I'd recommend getting a canister filter if this is for a bedroom, they're by far the quietest filter IME.

There are cheaper options for lighting but personally I'd go with a finnex stingray; I think 1 over a 20g long would be enough for low/lowish medium light and I really like the 2 I have on my 40g. they're a very sleek looking fixture and a pretty good price too.

Everyone has a different kind of substrate they like, personally I prefer sand. Sediment sits on top of it instead of falling through the cracks of gravel, making it easier to remove, and its really fun to watch cories sift through it. I use washed playsand and really like it.

I've never actually done a dirt tank so I can't speak firsthand, but one of the reasons I didn't dirt my 40g was I didn't want to worry about needing to plant so densely from the beginning. Looking around it didn't seem like it was an option to have a dirt tank and still have an open sand area. I wish I had now that I decided I want a full plant carpet, but at the time it was the right choice.

Plants I'd suggest are wysteria, pennywort, rotala rotundifolia or indica, bacopa (caroliniana is one of my new favorites, monnierii is supposed to be hardy but did very poorly for me), dwarf sag. If you're going to dirt the tank you want a lot of heavy root feeders like crypts and swords. Red tiger lotus is another good plant but it does tend to take over tanks I've heard, certainly the one in my 40g lives up to that, sends up a lot of floating leaves. Definitely also plan on a lot of floating plants for a dirted tank (I like to use them in all tanks, regardless); hornwort is a good one for sucking up nutrients in the beginning, I really like to look of things like frogbit, dwarf water lettuce and red root floater.

cories would be a really good choice for a kid's tank- they're super active. I have 4 trilineatus in my 40g that's in my bedroom and they're really fun to watch when I'm laying in bed. I'm planning to up the numbers to at least 8 and might go for a different species with the next 4. If it were me I'd do 6-8 cories, some small schooler like neons or micro-rasboras or ember tetras and a betta.


----------



## NotCousteau (Sep 25, 2014)

That sounds like a fun project. Kids just love a nice tank.

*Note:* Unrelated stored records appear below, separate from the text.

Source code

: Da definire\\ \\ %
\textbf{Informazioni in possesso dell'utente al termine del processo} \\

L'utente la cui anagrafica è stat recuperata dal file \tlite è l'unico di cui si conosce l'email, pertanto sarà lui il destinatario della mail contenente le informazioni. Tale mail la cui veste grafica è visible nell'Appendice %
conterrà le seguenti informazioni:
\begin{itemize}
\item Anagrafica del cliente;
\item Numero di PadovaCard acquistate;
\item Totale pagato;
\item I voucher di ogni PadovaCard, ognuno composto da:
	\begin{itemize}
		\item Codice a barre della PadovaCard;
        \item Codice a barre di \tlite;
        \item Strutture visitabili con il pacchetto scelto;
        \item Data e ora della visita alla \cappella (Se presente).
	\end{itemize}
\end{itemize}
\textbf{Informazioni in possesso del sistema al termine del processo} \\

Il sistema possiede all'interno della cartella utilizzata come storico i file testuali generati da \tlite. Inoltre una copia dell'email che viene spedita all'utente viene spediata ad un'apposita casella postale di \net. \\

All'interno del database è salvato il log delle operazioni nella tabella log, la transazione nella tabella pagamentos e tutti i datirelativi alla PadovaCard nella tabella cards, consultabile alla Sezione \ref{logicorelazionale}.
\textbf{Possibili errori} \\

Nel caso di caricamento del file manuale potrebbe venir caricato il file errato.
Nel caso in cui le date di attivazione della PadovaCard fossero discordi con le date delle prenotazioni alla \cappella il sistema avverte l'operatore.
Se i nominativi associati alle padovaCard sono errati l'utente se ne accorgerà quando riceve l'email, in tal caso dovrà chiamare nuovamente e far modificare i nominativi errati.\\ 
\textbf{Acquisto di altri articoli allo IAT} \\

I'd echo andrewss' advice and say: Keep it simple and dirt-free with this tank and worry about dirting your 75. I think you'll do yourself a favor by keeping one of these tanks very, very simple and affordable.

That said, gravel or sand with root tabs should be sufficient to grow a nice amount of easy plants like java fern, crypts, anubias, anacharis, val, moss and others. 

brooklyngal also has great advice about the filter. Canisters are much quieter.

For fish, I'd pick something with some size, activity and flash for a child, who might not have the patience/focus/eyesight(?) to appreciate subtle, small fish. I'd pick something like a school of harlequins with an accent fish like a paradise fish or a pair of dwarf gouramis. Or a school of golden or odessa barbs.

I have a 10 gallon with some smaller, slow fish (rice fish, formerly one badis badis, formerly one betta, two khuli loaches that are always hiding) and a 33 gallon with a big school of highly active silvery native minnows (dace and shiners) along with some darters, and kids are always drawn to the activity of the minnows and the darters, all of which come right up to inspect you when you walk by. That kind of "interaction" is fun for kids, I think. (Full disclosure: I have no kids of my own.)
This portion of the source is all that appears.